Task directions
Which lines in the entries below contain the string "factoextra"? Show each of them in full.

Saved entries

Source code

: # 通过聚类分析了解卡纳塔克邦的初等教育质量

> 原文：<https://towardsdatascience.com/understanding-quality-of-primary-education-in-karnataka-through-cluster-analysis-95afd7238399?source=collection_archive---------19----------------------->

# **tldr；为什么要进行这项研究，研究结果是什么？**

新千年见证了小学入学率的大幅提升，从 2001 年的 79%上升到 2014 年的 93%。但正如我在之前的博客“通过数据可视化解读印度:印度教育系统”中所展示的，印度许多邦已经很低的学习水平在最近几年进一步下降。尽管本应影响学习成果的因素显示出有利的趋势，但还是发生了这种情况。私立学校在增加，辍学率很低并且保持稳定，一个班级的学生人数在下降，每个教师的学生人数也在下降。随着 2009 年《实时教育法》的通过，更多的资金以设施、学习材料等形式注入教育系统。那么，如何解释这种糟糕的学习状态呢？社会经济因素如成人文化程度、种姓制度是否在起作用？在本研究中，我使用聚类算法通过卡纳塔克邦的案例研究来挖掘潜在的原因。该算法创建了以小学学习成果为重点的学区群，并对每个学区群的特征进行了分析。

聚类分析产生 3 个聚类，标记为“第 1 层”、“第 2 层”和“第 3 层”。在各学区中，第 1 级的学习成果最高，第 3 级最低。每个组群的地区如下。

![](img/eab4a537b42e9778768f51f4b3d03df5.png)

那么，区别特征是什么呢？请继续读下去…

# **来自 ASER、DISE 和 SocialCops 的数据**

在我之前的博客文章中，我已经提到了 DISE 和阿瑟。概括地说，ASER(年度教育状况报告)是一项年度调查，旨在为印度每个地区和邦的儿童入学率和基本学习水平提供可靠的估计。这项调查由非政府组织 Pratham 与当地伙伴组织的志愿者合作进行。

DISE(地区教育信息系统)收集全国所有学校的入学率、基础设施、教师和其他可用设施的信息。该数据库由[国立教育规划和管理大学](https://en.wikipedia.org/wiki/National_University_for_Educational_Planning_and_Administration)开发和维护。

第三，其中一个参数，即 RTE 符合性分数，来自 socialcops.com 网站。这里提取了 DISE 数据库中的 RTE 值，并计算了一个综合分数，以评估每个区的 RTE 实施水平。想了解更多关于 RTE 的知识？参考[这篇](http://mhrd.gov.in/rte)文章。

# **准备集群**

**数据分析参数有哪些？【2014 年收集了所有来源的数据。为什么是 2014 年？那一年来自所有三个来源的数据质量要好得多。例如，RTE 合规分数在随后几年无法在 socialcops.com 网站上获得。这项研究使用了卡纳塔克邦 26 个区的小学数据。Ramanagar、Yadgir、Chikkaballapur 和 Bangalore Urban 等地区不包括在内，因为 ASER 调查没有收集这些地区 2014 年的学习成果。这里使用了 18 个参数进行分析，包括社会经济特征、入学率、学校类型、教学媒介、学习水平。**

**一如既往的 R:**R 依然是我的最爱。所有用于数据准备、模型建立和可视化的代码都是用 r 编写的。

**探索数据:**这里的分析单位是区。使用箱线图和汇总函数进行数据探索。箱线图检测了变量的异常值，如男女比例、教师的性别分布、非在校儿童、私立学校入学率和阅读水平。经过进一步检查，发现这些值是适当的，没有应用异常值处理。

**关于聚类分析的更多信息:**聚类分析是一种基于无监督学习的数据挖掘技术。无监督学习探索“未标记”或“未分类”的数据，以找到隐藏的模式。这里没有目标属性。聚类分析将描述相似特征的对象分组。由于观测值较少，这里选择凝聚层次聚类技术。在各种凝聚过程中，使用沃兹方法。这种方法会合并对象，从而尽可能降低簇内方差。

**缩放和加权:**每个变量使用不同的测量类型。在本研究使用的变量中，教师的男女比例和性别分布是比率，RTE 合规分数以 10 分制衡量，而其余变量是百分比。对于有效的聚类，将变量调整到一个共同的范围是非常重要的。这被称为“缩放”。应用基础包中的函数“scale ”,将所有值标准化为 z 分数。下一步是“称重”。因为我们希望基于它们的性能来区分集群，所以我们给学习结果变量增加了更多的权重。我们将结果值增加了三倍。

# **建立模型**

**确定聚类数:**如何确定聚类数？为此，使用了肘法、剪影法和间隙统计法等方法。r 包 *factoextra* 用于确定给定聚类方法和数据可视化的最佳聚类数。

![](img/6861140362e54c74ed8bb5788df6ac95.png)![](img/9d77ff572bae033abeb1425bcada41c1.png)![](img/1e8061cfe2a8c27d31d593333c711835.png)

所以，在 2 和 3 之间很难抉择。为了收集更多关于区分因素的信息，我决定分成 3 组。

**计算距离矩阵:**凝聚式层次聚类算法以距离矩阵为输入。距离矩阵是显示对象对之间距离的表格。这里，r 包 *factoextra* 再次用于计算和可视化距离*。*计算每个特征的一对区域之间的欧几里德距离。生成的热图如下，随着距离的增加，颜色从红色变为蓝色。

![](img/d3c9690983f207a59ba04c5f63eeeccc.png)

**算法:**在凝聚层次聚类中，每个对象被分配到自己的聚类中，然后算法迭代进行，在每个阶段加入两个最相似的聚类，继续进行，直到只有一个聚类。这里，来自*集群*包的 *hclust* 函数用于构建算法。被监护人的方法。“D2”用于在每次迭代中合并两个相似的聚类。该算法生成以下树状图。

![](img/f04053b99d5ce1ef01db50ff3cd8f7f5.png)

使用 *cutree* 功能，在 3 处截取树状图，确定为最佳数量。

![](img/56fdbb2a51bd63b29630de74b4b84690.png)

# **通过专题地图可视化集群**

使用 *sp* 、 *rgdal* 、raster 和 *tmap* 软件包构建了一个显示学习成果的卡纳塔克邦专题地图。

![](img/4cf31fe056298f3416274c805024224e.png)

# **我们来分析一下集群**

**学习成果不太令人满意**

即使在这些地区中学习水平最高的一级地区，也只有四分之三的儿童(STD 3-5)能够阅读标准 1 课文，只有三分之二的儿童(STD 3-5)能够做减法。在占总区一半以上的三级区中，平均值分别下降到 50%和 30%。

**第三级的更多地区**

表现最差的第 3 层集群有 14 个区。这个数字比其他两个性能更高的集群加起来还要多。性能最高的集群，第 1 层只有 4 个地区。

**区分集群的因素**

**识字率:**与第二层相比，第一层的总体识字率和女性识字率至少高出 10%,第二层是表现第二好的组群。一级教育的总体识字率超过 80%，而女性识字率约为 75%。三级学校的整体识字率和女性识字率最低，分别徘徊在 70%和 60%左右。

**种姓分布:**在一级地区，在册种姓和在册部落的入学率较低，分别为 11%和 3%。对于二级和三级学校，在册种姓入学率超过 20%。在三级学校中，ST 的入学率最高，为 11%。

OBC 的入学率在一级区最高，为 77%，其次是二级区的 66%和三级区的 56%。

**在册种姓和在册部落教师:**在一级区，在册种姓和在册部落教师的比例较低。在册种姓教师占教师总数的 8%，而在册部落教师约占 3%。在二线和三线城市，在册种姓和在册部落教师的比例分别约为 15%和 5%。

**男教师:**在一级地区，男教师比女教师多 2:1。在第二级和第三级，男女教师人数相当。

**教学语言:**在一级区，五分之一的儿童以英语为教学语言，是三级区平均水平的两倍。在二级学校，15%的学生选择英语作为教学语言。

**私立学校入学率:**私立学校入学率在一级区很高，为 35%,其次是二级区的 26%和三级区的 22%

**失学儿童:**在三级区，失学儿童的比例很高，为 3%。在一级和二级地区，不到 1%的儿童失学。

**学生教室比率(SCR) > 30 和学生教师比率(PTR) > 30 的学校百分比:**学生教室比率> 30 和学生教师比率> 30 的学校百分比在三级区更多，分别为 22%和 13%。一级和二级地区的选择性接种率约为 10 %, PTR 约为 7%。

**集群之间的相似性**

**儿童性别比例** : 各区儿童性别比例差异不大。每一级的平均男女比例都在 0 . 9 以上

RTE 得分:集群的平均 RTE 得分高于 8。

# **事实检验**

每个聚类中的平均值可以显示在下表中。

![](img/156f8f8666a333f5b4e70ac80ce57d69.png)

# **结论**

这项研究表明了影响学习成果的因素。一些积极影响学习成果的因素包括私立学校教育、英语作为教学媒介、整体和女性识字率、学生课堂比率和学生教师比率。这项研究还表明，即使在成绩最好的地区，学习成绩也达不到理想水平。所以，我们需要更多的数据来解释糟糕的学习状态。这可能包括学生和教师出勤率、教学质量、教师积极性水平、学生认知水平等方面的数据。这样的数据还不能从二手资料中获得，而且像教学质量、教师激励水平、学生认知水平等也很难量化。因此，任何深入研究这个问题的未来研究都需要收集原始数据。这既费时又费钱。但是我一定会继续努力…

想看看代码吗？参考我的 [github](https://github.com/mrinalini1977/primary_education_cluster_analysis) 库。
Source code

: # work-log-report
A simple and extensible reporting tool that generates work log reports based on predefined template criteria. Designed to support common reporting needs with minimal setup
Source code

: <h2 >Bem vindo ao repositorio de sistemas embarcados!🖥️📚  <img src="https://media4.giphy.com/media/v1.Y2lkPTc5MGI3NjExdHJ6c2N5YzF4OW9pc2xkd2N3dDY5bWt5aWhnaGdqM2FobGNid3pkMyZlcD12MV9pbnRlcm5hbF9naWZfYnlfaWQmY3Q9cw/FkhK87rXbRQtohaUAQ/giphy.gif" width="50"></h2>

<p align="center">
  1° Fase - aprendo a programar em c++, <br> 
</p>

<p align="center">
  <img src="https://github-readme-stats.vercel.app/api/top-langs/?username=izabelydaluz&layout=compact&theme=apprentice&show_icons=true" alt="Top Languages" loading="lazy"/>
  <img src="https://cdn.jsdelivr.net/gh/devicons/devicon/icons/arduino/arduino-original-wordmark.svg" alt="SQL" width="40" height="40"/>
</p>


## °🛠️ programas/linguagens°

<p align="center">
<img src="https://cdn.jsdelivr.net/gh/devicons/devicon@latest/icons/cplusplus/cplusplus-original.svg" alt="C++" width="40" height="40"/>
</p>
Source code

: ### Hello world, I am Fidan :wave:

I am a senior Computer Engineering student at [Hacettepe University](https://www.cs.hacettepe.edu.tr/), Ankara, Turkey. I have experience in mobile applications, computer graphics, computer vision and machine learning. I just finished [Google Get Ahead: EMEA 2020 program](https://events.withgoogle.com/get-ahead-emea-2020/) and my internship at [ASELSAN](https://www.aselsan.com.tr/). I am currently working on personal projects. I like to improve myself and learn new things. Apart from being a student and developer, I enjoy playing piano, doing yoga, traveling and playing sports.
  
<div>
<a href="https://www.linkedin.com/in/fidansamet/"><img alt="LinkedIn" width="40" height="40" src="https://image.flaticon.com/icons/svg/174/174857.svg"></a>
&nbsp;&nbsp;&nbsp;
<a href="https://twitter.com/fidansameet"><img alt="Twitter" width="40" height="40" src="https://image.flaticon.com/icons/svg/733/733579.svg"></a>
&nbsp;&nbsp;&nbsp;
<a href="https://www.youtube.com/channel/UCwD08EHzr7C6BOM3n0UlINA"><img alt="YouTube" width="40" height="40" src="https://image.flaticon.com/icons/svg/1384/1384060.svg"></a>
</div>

Task result
**确定聚类数:**如何确定聚类数？为此，使用了肘法、剪影法和间隙统计法等方法。r 包 *factoextra* 用于确定给定聚类方法和数据可视化的最佳聚类数。
**计算距离矩阵:**凝聚式层次聚类算法以距离矩阵为输入。距离矩阵是显示对象对之间距离的表格。这里，r 包 *factoextra* 再次用于计算和可视化距离*。*计算每个特征的一对区域之间的欧几里德距离。生成的热图如下，随着距离的增加，颜色从红色变为蓝色。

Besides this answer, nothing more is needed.